Required action -
When a line in the records contains the string "sets", copy that line.

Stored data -

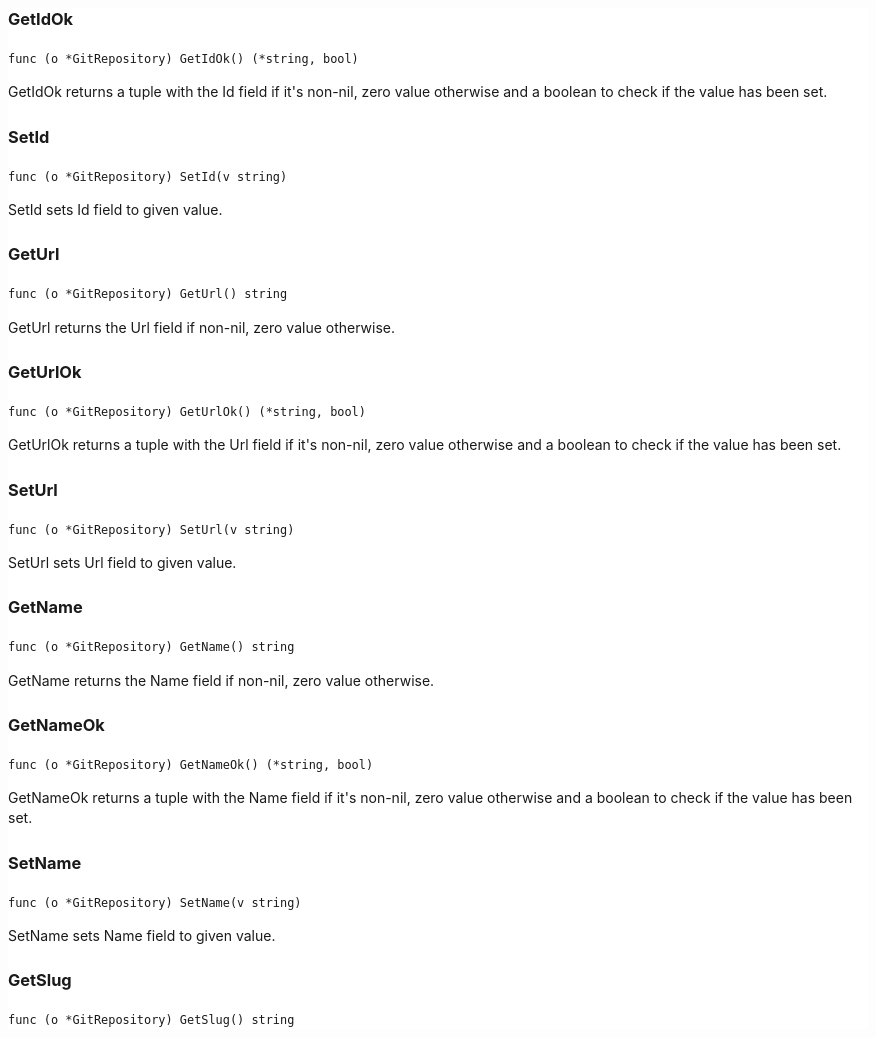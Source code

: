 ### GetIdOk

`func (o *GitRepository) GetIdOk() (*string, bool)`

GetIdOk returns a tuple with the Id field if it's non-nil, zero value otherwise
and a boolean to check if the value has been set.

### SetId

`func (o *GitRepository) SetId(v string)`

SetId sets Id field to given value.


### GetUrl

`func (o *GitRepository) GetUrl() string`

GetUrl returns the Url field if non-nil, zero value otherwise.

### GetUrlOk

`func (o *GitRepository) GetUrlOk() (*string, bool)`

GetUrlOk returns a tuple with the Url field if it's non-nil, zero value otherwise
and a boolean to check if the value has been set.

### SetUrl

`func (o *GitRepository) SetUrl(v string)`

SetUrl sets Url field to given value.


### GetName

`func (o *GitRepository) GetName() string`

GetName returns the Name field if non-nil, zero value otherwise.

### GetNameOk

`func (o *GitRepository) GetNameOk() (*string, bool)`

GetNameOk returns a tuple with the Name field if it's non-nil, zero value otherwise
and a boolean to check if the value has been set.

### SetName

`func (o *GitRepository) SetName(v string)`

SetName sets Name field to given value.


### GetSlug

`func (o *GitRepository) GetSlug() string`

Answer section -
SetId sets Id field to given value.
SetUrl sets Url field to given value.
SetName sets Name field to given value.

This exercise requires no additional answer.